NLTK also allows you to write dependency grammars which just have to show the relationships between individual words. Ideally, we would like to have labeled relationships, but the NLTK dependency grammars have just unlabeled relationships. This is described in Section 8.5 of the NLTK book.

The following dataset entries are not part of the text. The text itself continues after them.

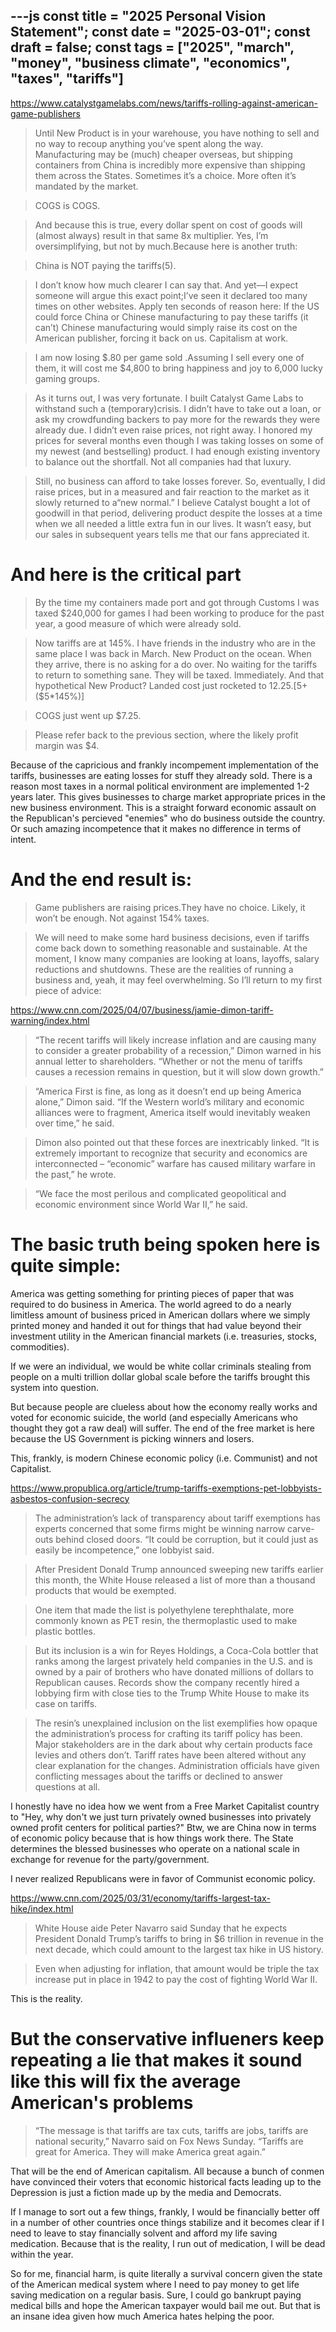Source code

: ---js
const title = "2025 Personal Vision Statement";
const date = "2025-03-01";
const draft = false;
const tags = ["2025", "march", "money", "business climate", "economics", "taxes", "tariffs"]
---

https://www.catalystgamelabs.com/news/tariffs-rolling-against-american-game-publishers

> Until New Product is in your warehouse, you have nothing to sell and no way to recoup anything you’ve spent along the way. Manufacturing may be (much) cheaper overseas, but shipping containers from China is incredibly more expensive than shipping them across the States. Sometimes it’s a choice. More often it’s mandated by the market.

> COGS is COGS.

> And because this is true, every dollar spent on cost of goods will (almost always) result in that same 8x multiplier. Yes, I’m oversimplifying, but not by much.Because here is another truth:

> China is NOT paying the tariffs(5).

> I don’t know how much clearer I can say that. And yet—I expect someone will argue this exact point;I’ve seen it declared too many times on other websites. Apply ten seconds of reason here: If the US could force China or Chinese manufacturing to pay these tariffs (it can’t) Chinese manufacturing would simply raise its cost on the American publisher, forcing it back on us. Capitalism at work.

> I am now losing $.80 per game sold .Assuming I sell every one of them, it will cost me $4,800 to bring happiness and joy to 6,000 lucky gaming groups.

> As it turns out, I was very fortunate. I built Catalyst Game Labs to withstand such a (temporary)crisis. I didn’t have to take out a loan, or ask my crowdfunding backers to pay more for the rewards they were already due. I didn’t even raise prices, not right away. I honored my prices for several months even though I was taking losses on some of my newest (and bestselling) product. I had enough existing inventory to balance out the shortfall. Not all companies had that luxury.

> Still, no business can afford to take losses forever. So, eventually, I did raise prices, but in a measured and fair reaction to the market as it slowly returned to a“new normal.” I believe Catalyst bought a lot of goodwill in that period, delivering product despite the losses at a time when we all needed a little extra fun in our lives. It wasn’t easy, but our sales in subsequent years tells me that our fans appreciated it.

# And here is the critical part

> By the time my containers made port and got through Customs I was taxed $240,000 for games I had been working to produce for the past year, a good measure of which were already sold.

> Now tariffs are at 145%. I have friends in the industry who are in the same place I was back in March. New Product on the ocean. When they arrive, there is no asking for a do over. No waiting for the tariffs to return to something sane. They will be taxed. Immediately. And that hypothetical New Product? Landed cost just rocketed to $12.25.[$5+($5*145%)]

> COGS just went up $7.25.

> Please refer back to the previous section, where the likely profit margin was $4.

Because of the capricious and frankly incompement implementation of the tariffs, businesses are eating losses for stuff they already sold. There is a reason most taxes in a normal political environment are implemented 1-2 years later. This gives businesses to charge market appropriate prices in the new business environment. This is a straight forward economic assault on the Republican's percieved "enemies" who do business outside the country. Or such amazing incompetence that it makes no difference in terms of intent.

# And the end result is:

> Game publishers are raising prices.They have no choice. Likely, it won’t be enough. Not against 154% taxes.

> We will need to make some hard business decisions, even if tariffs come back down to something reasonable and sustainable. At the moment, I know many companies are looking at loans, layoffs, salary reductions and shutdowns. These are the realities of running a business and, yeah, it may feel overwhelming. So I’ll return to my first piece of advice:

https://www.cnn.com/2025/04/07/business/jamie-dimon-tariff-warning/index.html

>  “The recent tariffs will likely increase inflation and are causing many to consider a greater probability of a recession,” Dimon warned in his annual letter to shareholders. “Whether or not the menu of tariffs causes a recession remains in question, but it will slow down growth.”

>  “America First is fine, as long as it doesn’t end up being America alone,” Dimon said. “If the Western world’s military and economic alliances were to fragment, America itself would inevitably weaken over time,” he said.

>  Dimon also pointed out that these forces are inextricably linked. “It is extremely important to recognize that security and economics are interconnected – “economic” warfare has caused military warfare in the past,” he wrote.

>  “We face the most perilous and complicated geopolitical and economic environment since World War II,” he said.

# The basic truth being spoken here is quite simple:

America was getting something for printing pieces of paper that was required to do business in America. The world agreed to do a nearly limitless amount of business priced in American dollars where we simply printed money and handed it out for things that had value beyond their investment utility in the American financial markets (i.e. treasuries, stocks, commodities).

If we were an individual, we would be white collar criminals stealing from people on a multi trillion dollar global scale before the tariffs brought this system into question.

But because people are clueless about how the economy really works and voted for economic suicide, the world (and especially Americans who thought they got a raw deal) will suffer. The end of the free market is here because the US Government is picking winners and losers.

This, frankly, is modern Chinese economic policy (i.e. Communist) and not Capitalist.

https://www.propublica.org/article/trump-tariffs-exemptions-pet-lobbyists-asbestos-confusion-secrecy

>  The administration’s lack of transparency about tariff exemptions has experts concerned that some firms might be winning narrow carve-outs behind closed doors. “It could be corruption, but it could just as easily be incompetence,” one lobbyist said.

> After President Donald Trump announced sweeping new tariffs earlier this month, the White House released a list of more than a thousand products that would be exempted.

> One item that made the list is polyethylene terephthalate, more commonly known as PET resin, the thermoplastic used to make plastic bottles.

> But its inclusion is a win for Reyes Holdings, a Coca-Cola bottler that ranks among the largest privately held companies in the U.S. and is owned by a pair of brothers who have donated millions of dollars to Republican causes. Records show the company recently hired a lobbying firm with close ties to the Trump White House to make its case on tariffs.

> The resin’s unexplained inclusion on the list exemplifies how opaque the administration’s process for crafting its tariff policy has been. Major stakeholders are in the dark about why certain products face levies and others don’t. Tariff rates have been altered without any clear explanation for the changes. Administration officials have given conflicting messages about the tariffs or declined to answer questions at all.

I honestly have no idea how we went from a Free Market Capitalist country to "Hey, why don't we just turn privately owned businesses into privately owned profit centers for political parties?" Btw, we are China now in terms of economic policy because that is how things work there. The State determines the blessed businesses who operate on a national scale in exchange for revenue for the party/government.

I never realized Republicans were in favor of Communist economic policy.

https://www.cnn.com/2025/03/31/economy/tariffs-largest-tax-hike/index.html

> White House aide Peter Navarro said Sunday that he expects President Donald Trump’s tariffs to bring in $6 trillion in revenue in the next decade, which could amount to the largest tax hike in US history.

>  Even when adjusting for inflation, that amount would be triple the tax increase put in place in 1942 to pay the cost of fighting World War II.

This is the reality.

# But the conservative influeners keep repeating a lie that makes it sound like this will fix the average American's problems

>  “The message is that tariffs are tax cuts, tariffs are jobs, tariffs are national security,” Navarro said on Fox News Sunday. “Tariffs are great for America. They will make America great again.”

That will be the end of American capitalism. All because a bunch of conmen have convinced their voters that economic historical facts leading up to the Depression is just a fiction made up by the media and Democrats.

If I manage to sort out a few things, frankly, I would be financially better off in a number of other countries once things stabilize and it becomes clear if I need to leave to stay financially solvent and afford my life saving medication. Because that is the reality, I run out of medication, I will be dead within the year.

So for me, financial harm, is quite literally a survival concern given the state of the American medical system where I need to pay money to get life saving medication on a regular basis. Sure, I could go bankrupt paying medical bills and hope the American taxpayer would bail me out. But that is an insane idea given how much America hates helping the poor.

Here is a grammar for the groucho example.

In [17]:
groucho_dep_grammar = nltk.DependencyGrammar.fromstring("""
  'shot' -> 'I' | 'elephant' | 'in'
  'elephant' -> 'an' | 'in'
  'in' -> 'pajamas'
  'pajamas' -> 'my'
  """)
print (groucho_dep_grammar)

Dependency grammar with 7 productions
  'shot' -> 'I'
  'shot' -> 'elephant'
  'shot' -> 'in'
  'elephant' -> 'an'
  'elephant' -> 'in'
  'in' -> 'pajamas'
  'pajamas' -> 'my'


In [18]:
# We can try this out on our ambiguous sentence and look at the trees that it gets.
pdp = nltk.ProjectiveDependencyParser(groucho_dep_grammar)
glist = 'I shot an elephant in my pajamas'.split()
# use the parse function to parse a list of tokens
trees = pdp.parse(glist)
for tree in trees:
    print (tree)

(shot I (elephant an (in (pajamas my))))
(shot I (elephant an) (in (pajamas my)))


In [19]:
# 4.2. Please modify the dependency grammar above such that only the second tree will be the output

groucho_dep_grammar = nltk.DependencyGrammar.fromstring("""
  'elephant' -> 'an' | 'in'
  'in' -> 'pajamas'
  'pajamas' -> 'my'
  """)